Order matters: eliminating sharing beats optimizing the lock, which beats picking a fancier lock.

Q3.4 — When does a reader/writer lock not help, or even hurt?¶

Testing: Whether you know RWLock is not a free lunch.

A. An RWLock wins only when reads vastly dominate and read critical sections are long enough to amortize its overhead. It can fail or hurt when: - Reads are short. The RWLock's bookkeeping (tracking reader counts, often with its own atomics) costs more than the trivial read it's protecting — a plain mutex or an atomic is faster. - Writes are frequent. A writer needs exclusive access, so it waits for all readers to drain and blocks new ones; under mixed load this serializes worse than a simple mutex. - Writer starvation / fairness. Naive RWLocks can starve writers under a steady read stream, inflating write latency unboundedly. - The read counter itself contends. Acquiring a read lock still writes a shared counter's cacheline, so it still bounces between cores — the very thing you hoped to avoid. Per-core or sharded reader locks (or RCU) address this; a single shared reader count does not.

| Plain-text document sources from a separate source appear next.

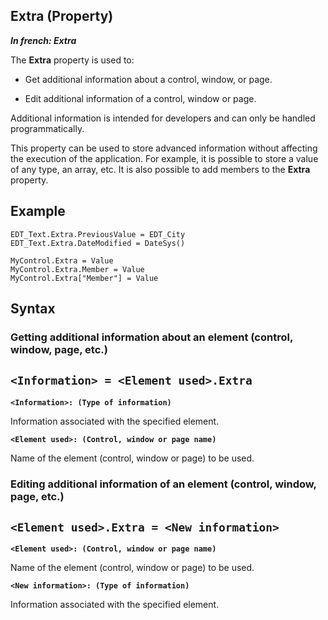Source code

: 
## Extra (Property)

***In french: Extra***
	



<a name="XUse"></a>
<a name="Use"></a>
<a name="description"></a>
The **Extra** property is used to:

- Get additional information about a control, window, or page.

- Edit additional information of a control, window or page.






Additional information is intended for developers and can only be handled programmatically. 

This property can be used to store advanced information without affecting the execution of the application. For example, it is possible to store a value of any type, an array, etc. It is also possible to add members to the **Extra** property. 
<a name="Example1"></a>
<a name="sample_code"></a>

## Example


```wl
EDT_Text.Extra.PreviousValue = EDT_City
EDT_Text.Extra.DateModified = DateSys()
```

```wl
MyControl.Extra = Value
MyControl.Extra.Member = Value
MyControl.Extra["Member"] = Value
```





<a name="XSYNTAX"></a>
<a name="SYNTAX1"></a>

## Syntax

### Getting additional information about an element (control, window, page, etc.)

`<Information> = <Element used>.Extra`
---

**`<Information>: (Type of information)`**

Information associated with the specified element.

**`<Element used>: (Control, window or page name)`**

Name of the element (control, window or page) to be used.   


<a name="SYNTAX2"></a>

### Editing additional information of an element (control, window, page, etc.)

`<Element used>.Extra = <New information>`
---

**`<Element used>: (Control, window or page name)`**

Name of the element (control, window or page) to be used.  

**`<New information>: (Type of information)`**

Information associated with the specified element.





For read-mostly data, an immutable-snapshot / copy-on-write or RCU pattern often beats an RWLock because readers touch no shared writable state at all.

Testing: The single most common "invisible" multicore performance bug.

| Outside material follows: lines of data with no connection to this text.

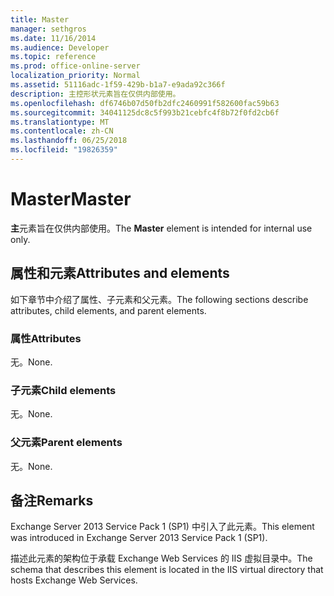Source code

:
 ```yaml
---
title: Master
manager: sethgros
ms.date: 11/16/2014
ms.audience: Developer
ms.topic: reference
ms.prod: office-online-server
localization_priority: Normal
ms.assetid: 51116adc-1f59-429b-b1a7-e9ada92c366f
description: 主控形状元素旨在仅供内部使用。
ms.openlocfilehash: df6746b07d50fb2dfc2460991f582600fac59b63
ms.sourcegitcommit: 34041125dc8c5f993b21cebfc4f8b72f0fd2cb6f
ms.translationtype: MT
ms.contentlocale: zh-CN
ms.lasthandoff: 06/25/2018
ms.locfileid: "19826359"
---
```

# <a name="master"></a><span data-ttu-id="a7549-103">Master</span><span class="sxs-lookup"><span data-stu-id="a7549-103">Master</span></span>

<span data-ttu-id="a7549-104">**主**元素旨在仅供内部使用。</span><span class="sxs-lookup"><span data-stu-id="a7549-104">The **Master** element is intended for internal use only.</span></span> 

## <a name="attributes-and-elements"></a><span data-ttu-id="a7549-105">属性和元素</span><span class="sxs-lookup"><span data-stu-id="a7549-105">Attributes and elements</span></span>

<span data-ttu-id="a7549-106">如下章节中介绍了属性、子元素和父元素。</span><span class="sxs-lookup"><span data-stu-id="a7549-106">The following sections describe attributes, child elements, and parent elements.</span></span>
  
### <a name="attributes"></a><span data-ttu-id="a7549-107">属性</span><span class="sxs-lookup"><span data-stu-id="a7549-107">Attributes</span></span>

<span data-ttu-id="a7549-108">无。</span><span class="sxs-lookup"><span data-stu-id="a7549-108">None.</span></span>
  
### <a name="child-elements"></a><span data-ttu-id="a7549-109">子元素</span><span class="sxs-lookup"><span data-stu-id="a7549-109">Child elements</span></span>

<span data-ttu-id="a7549-110">无。</span><span class="sxs-lookup"><span data-stu-id="a7549-110">None.</span></span>
  
### <a name="parent-elements"></a><span data-ttu-id="a7549-111">父元素</span><span class="sxs-lookup"><span data-stu-id="a7549-111">Parent elements</span></span>

<span data-ttu-id="a7549-112">无。</span><span class="sxs-lookup"><span data-stu-id="a7549-112">None.</span></span>
  
## <a name="remarks"></a><span data-ttu-id="a7549-113">备注</span><span class="sxs-lookup"><span data-stu-id="a7549-113">Remarks</span></span>

<span data-ttu-id="a7549-114">Exchange Server 2013 Service Pack 1 (SP1) 中引入了此元素。</span><span class="sxs-lookup"><span data-stu-id="a7549-114">This element was introduced in Exchange Server 2013 Service Pack 1 (SP1).</span></span>
  
<span data-ttu-id="a7549-115">描述此元素的架构位于承载 Exchange Web Services 的 IIS 虚拟目录中。</span><span class="sxs-lookup"><span data-stu-id="a7549-115">The schema that describes this element is located in the IIS virtual directory that hosts Exchange Web Services.</span></span>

A. Caches move data in cache lines (64 bytes on x86/most ARM), not individual variables. True sharing is when two cores genuinely access the same variable — there's a real data dependency, and the coherence traffic is unavoidable. False sharing is when two cores access different variables that happen to sit on the same cache line: there's no logical dependency, but the hardware tracks coherence at line granularity, so a write by core A to its variable invalidates the whole line in core B's cache, forcing B to re-fetch even though B's variable never changed.

The symptom is a parallel program that should scale linearly but stalls or even slows as you add cores — because two unrelated counters landed in the same 64 bytes and the cores are ping-ponging the line. It's "false" because the sharing is an accident of memory layout, not the algorithm.

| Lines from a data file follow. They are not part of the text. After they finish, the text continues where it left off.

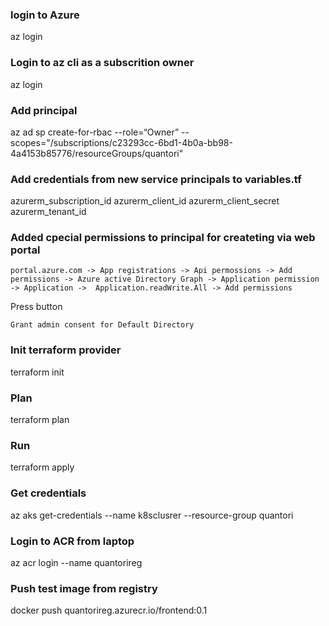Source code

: ### login to Azure
az login



### Login to az cli as a subscrition owner
az login
### Add principal
az ad sp create-for-rbac --role=“Owner” --scopes="/subscriptions/c23293cc-6bd1-4b0a-bb98-4a4153b85776/resourceGroups/quantori"

### Add credentials from new service principals to variables.tf
azurerm_subscription_id
azurerm_client_id
azurerm_client_secret
azurerm_tenant_id


### Added cpecial permissions to principal for createting via web portal
```
portal.azure.com -> App registrations -> Api permossions -> Add permissions -> Azure active Directory Graph -> Application permission 
-> Application ->  Application.readWrite.All -> Add permissions
```
Press button
```
Grant admin consent for Default Directory
```

### Init terraform provider
terraform init

### Plan
terraform plan

### Run
terraform apply

### Get credentials
az aks get-credentials --name k8sclusrer --resource-group quantori

### Login to ACR from laptop
az acr login --name quantorireg

### Push test image from registry
docker push quantorireg.azurecr.io/frontend:0.1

Q4.2 — Walk me through, in MESI terms, what a single contended atomic increment costs across cores.¶

Testing: Real cache-coherence mechanics, not hand-waving.

A. MESI gives each cacheline a state per core: Modified, Exclusive, Shared, Invalid. To write (and an atomic RMW is a write), a core needs the line in Modified, which requires Exclusive ownership. So for a counter hammered by N cores: 1. Core A wants to increment → issues a Read-For-Ownership (RFO) → the line is invalidated in every other core (they go to I), A gets it M, increments. 2. Core B wants to increment → its copy is now I → it issues an RFO → A's line is invalidated, the modified value is transferred to B (cache-to-cache), B gets M, increments. 3. Repeat. The line bounces between cores, one owner at a time.

Each bounce is a cross-core coherence transaction — tens to ~100+ ns, far slower than the increment's ~1 ns of arithmetic. The atomic instruction is cheap; the coherence traffic on the contended line is the cost, and it's exactly the USL β term made physical. N cores hammering one counter scale negatively. The fix is per-core/sharded counters summed on read.

Testing: A concrete remedy plus verification, not just diagnosis.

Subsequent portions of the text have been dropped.